These old-fashioned bad guys often have uncertain popular support, but that does not make them easy to dislodge. We don't live in a democratic world so much as in a world in the throes of a very messy democratic transition, so national elections combined with weak, easily politicized institutions produce a lethal mix -- dictators armed with pseudo-democratic legitimacy. And they come in many shapes and forms.

Of course, there are the traditional dictatorships like that of Iraq's Saddam Hussein and North Korea's Kim Jong Il, who have evoked the morbid, crushing tyrannies of antiquity, using personality cults to obliterate individual spirit and keep populations on a permanent war footing. Then there are warlord-cum-gangster states, including Slobodan Milosevic's Serbia and Charles Taylor's Liberia, where the face of the regime has been a thug in a ski mask or a child soldier bent on sadism. In these, the leader is surrounded by chaotic layers of criminal organizations that recall medieval chieftaincies and the beginnings of Nazi rule, before the brownshirts were eliminated in 1934 and Hitler consolidated power.

There are Hugo Chavez's Venezuela and Mahmoud Ahmadinejad's Iran, built on economic anger and religious resentment, where oil and nuclear power have become symbolic fists raised against a perceived oppressor -- whether it be the gringos or the Great Satan. And there are the time-warp tyrannies, like that of dictator Alexander Lukashenko, who has turned Belarus into the political equivalent of a Brezhnev-era theme park, and the shadowy Burmese generals who have kept their country in a condition of sepia-toned, post-World War II poverty, even as the rest of Asia has undergone economic growth. There is the comic-opera, natural gas-rich regime of Saparmurad Niyazov in Turkmenistan, with his Disneyfied personality cult and slogans ("Halk, Watan, Turkmenbashi," ghastly echo of "Ein Volk, ein Reich, ein Fuhrer"), and the grim, unrelenting thuggery of Robert Mugabe in Zimbabwe, where bitterness against former white rulers has become a pretext for grabbing wealth.

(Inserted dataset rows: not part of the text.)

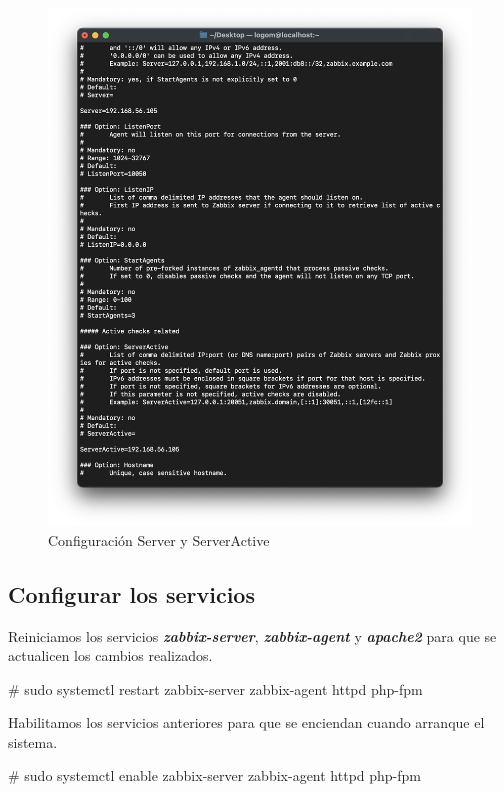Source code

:     \begin{figure}[H]
        \centering
        \includegraphics[scale=0.4]{images/centos_servers.png}
        \caption{Configuración Server y ServerActive}
        \label{fig:centos_servers}
    \end{figure}    

    \subsection{Configurar los servicios}
    Reiniciamos los servicios \textbf{\emph{zabbix-server}}, \textbf{\emph{zabbix-agent}} y \textbf{\emph{apache2}} para que se actualicen los cambios realizados.
        \begin{tcolorbox}[colback=black!10, halign=left]
            \# sudo systemctl restart zabbix-server zabbix-agent httpd php-fpm
        \end{tcolorbox}

    Habilitamos los servicios anteriores para que se enciendan cuando arranque el sistema.
        \begin{tcolorbox}[colback=black!10, halign=left]
            \# sudo systemctl enable zabbix-server zabbix-agent httpd php-fpm
        \end{tcolorbox}

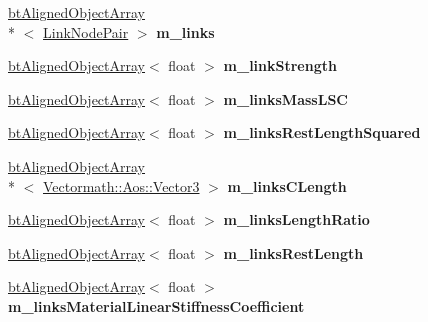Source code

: \begin{DoxyCompactItemize}
\item 
\hypertarget{classbt_soft_body_link_data_a6371f37d378523bcc44ba8831ca6e3ab}{\hyperlink{classbt_aligned_object_array}{bt\+Aligned\+Object\+Array}\\*
$<$ \hyperlink{classbt_soft_body_link_data_1_1_link_node_pair}{Link\+Node\+Pair} $>$ {\bfseries m\+\_\+links}}\label{classbt_soft_body_link_data_a6371f37d378523bcc44ba8831ca6e3ab}

\item 
\hypertarget{classbt_soft_body_link_data_a98d439b5be7538d52790bb3410022648}{\hyperlink{classbt_aligned_object_array}{bt\+Aligned\+Object\+Array}$<$ float $>$ {\bfseries m\+\_\+link\+Strength}}\label{classbt_soft_body_link_data_a98d439b5be7538d52790bb3410022648}

\item 
\hypertarget{classbt_soft_body_link_data_a5391428068e3639ed57324c13ccd727d}{\hyperlink{classbt_aligned_object_array}{bt\+Aligned\+Object\+Array}$<$ float $>$ {\bfseries m\+\_\+links\+Mass\+L\+S\+C}}\label{classbt_soft_body_link_data_a5391428068e3639ed57324c13ccd727d}

\item 
\hypertarget{classbt_soft_body_link_data_a1c87a39609eb7e1225e7d7bd13bbdea5}{\hyperlink{classbt_aligned_object_array}{bt\+Aligned\+Object\+Array}$<$ float $>$ {\bfseries m\+\_\+links\+Rest\+Length\+Squared}}\label{classbt_soft_body_link_data_a1c87a39609eb7e1225e7d7bd13bbdea5}

\item 
\hypertarget{classbt_soft_body_link_data_aaed5c585bdf764e86b865775aa904f8d}{\hyperlink{classbt_aligned_object_array}{bt\+Aligned\+Object\+Array}\\*
$<$ \hyperlink{class_vectormath_1_1_aos_1_1_vector3}{Vectormath\+::\+Aos\+::\+Vector3} $>$ {\bfseries m\+\_\+links\+C\+Length}}\label{classbt_soft_body_link_data_aaed5c585bdf764e86b865775aa904f8d}

\item 
\hypertarget{classbt_soft_body_link_data_aa1d04f92e08a5996316602c5b07982a7}{\hyperlink{classbt_aligned_object_array}{bt\+Aligned\+Object\+Array}$<$ float $>$ {\bfseries m\+\_\+links\+Length\+Ratio}}\label{classbt_soft_body_link_data_aa1d04f92e08a5996316602c5b07982a7}

\item 
\hypertarget{classbt_soft_body_link_data_a3c4ebcde763d925b024c4af0dc390521}{\hyperlink{classbt_aligned_object_array}{bt\+Aligned\+Object\+Array}$<$ float $>$ {\bfseries m\+\_\+links\+Rest\+Length}}\label{classbt_soft_body_link_data_a3c4ebcde763d925b024c4af0dc390521}

\item 
\hypertarget{classbt_soft_body_link_data_a4aa6fcb2ce79e71471f63d968645e083}{\hyperlink{classbt_aligned_object_array}{bt\+Aligned\+Object\+Array}$<$ float $>$ {\bfseries m\+\_\+links\+Material\+Linear\+Stiffness\+Coefficient}}\label{classbt_soft_body_link_data_a4aa6fcb2ce79e71471f63d968645e083}

\end{DoxyCompactItemize}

These categories are loose and overlapping. What they have in common is that the rulers can exploit the whole panoply of state power, without regard for the will of the people. The irony of Iran has been that, for years now, a significant portion of its population has been decidedly less anti-American than almost any other state in the Middle East, and yet the clerics and their lumpenproletariat revolutionary cohorts like Ahmadinejad have, through manipulated elections, been able to retain control of the security and foreign policy establishments. Chavez, Mugabe and Lukashenko are also hated by vital parts of their populations.

Because states are harder and more complex to rule now (the result of urbanization, rises in population and independent media), a strongman requires not only coercion but an energizing ideology to whip his supporters into a frenzy and keep opponents at bay.

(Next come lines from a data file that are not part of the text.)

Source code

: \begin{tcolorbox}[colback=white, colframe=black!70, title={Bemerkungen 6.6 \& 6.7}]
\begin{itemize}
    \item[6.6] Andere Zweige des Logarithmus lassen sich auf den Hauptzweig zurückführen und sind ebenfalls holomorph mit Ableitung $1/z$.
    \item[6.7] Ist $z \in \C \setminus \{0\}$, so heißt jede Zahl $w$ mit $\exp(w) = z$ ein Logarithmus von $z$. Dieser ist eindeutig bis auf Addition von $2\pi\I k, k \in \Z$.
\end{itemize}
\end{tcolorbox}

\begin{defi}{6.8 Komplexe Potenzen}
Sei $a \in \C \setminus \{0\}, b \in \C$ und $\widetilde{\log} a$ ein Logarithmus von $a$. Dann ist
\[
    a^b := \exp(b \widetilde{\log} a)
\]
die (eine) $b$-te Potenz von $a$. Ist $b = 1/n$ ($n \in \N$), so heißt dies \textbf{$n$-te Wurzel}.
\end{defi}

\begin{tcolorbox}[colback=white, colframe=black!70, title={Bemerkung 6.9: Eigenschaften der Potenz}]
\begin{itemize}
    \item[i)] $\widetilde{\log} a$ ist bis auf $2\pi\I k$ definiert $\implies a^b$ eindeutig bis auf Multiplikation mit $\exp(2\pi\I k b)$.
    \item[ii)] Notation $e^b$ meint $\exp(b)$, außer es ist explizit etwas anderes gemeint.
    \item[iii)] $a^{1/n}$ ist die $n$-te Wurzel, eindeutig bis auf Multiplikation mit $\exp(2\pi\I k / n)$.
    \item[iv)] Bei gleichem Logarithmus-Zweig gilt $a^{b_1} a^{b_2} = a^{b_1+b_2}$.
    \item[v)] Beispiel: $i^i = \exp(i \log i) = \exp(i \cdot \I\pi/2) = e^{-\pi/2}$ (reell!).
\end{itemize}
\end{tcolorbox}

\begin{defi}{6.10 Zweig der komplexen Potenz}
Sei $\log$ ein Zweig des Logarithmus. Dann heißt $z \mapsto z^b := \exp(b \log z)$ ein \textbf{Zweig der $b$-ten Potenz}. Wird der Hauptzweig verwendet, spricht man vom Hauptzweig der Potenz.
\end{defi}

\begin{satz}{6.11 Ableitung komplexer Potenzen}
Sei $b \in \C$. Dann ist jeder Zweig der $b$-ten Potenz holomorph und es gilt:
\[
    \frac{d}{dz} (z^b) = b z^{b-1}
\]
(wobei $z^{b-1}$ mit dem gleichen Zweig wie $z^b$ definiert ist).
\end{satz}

Television also puts individual charisma at a premium. While advanced democracies in the West tend to produce bland, lowest-common-denominator leaders, less open electoral systems, in which a lot of muscle and thuggery is at work behind the scenes, have a greater likelihood of producing rabble-rousers.

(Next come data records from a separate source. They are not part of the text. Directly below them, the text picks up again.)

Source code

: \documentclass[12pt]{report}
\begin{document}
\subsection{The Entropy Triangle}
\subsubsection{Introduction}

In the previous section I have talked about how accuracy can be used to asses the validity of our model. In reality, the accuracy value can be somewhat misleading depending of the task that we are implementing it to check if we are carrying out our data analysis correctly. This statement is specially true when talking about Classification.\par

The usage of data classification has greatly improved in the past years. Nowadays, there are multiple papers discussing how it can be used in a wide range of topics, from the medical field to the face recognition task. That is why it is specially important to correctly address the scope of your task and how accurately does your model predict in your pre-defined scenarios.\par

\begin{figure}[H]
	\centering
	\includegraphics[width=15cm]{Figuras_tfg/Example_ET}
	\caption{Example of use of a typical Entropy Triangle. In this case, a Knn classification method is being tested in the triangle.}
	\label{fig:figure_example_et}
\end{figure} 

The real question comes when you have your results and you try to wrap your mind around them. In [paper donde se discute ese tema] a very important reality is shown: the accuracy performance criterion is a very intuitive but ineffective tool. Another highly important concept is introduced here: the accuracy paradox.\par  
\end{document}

And there also is an economic component. The fist that Ahmadinejad and Chavez hold up to America is a sign of deep unhappiness and latent instability at home. But do not expect sanctions to weaken the Iranian regime or, more particularly, the Hamas-led Palestinian government: Shared sacrifice can help mobilize the population behind a regime, especially one that has come to power through popular decree.

Social tensions have exploded as a result of the unleashing of market economies that create rapid but uneven growth. The backlash of the have-nots has led not only to Chavez's rule in Venezuela, but also to the election of the leftist populist Evo Morales in Bolivia -- an indigenous Aymara who stands against the forces of globalization. Morales has cut his salary in half and has called capitalism "the worst enemy of humanity." Upon assuming office, he made visits to Venezuela and Fidel Castro's Cuba. In moral terms, he is not a bad guy, let alone a war criminal, but he is part of a leftist drift in Latin America that poses challenges for U.S. interests.

Meanwhile, cold-turkey democracy in Russia in the 1990s has produced a backlash in the form of Putin's low-calorie autocracy, more popular among Russians than Yeltsin's regime. And the failure so far of democracy in Iraq only strengthens the hand of Syria's Bashar al-Assad next door in maintaining his sterile, Baathist grip over Damascus. For Russians and Syrians, personal security comes before Western-style freedom.

The most suffocating of these dictatorships sit atop a cauldron of anarchy. For they rule by eliminating all legitimate forms of social organization between the ruler on top and the tribe and extended family below. Removing such leaders, while morally justified, is fraught with risk. Nobody should think a regime collapse in North Korea would be any prettier than it has been in Iraq. The breakdown of a governing infrastructure, combined with the guerrilla mentality of the Kim family regime's armed forces, could spawn widespread lawlessness, with insurgencies led by former generals vying for control.

What's more, the enduring difficulties in Iraq -- I supported the invasion -- should stand as a warning for how to handle North Korea, all of whose neighbors, including China, are on much better terms with the United States than were Iraq's.

Despite the dangers they represent, such crushing, Dear Leader tyrannies are not our major concern. The future problems of the United States lie more with regimes that thrive on information exchanges with the global media, using it as their megaphone, in the way Chavez does, and ones in such a condition of underdevelopment, tribal animosity and physical insecurity (take Taylor's Liberia) that the state, to the extent it exists, becomes psychologically isolated from any mitigating global forces.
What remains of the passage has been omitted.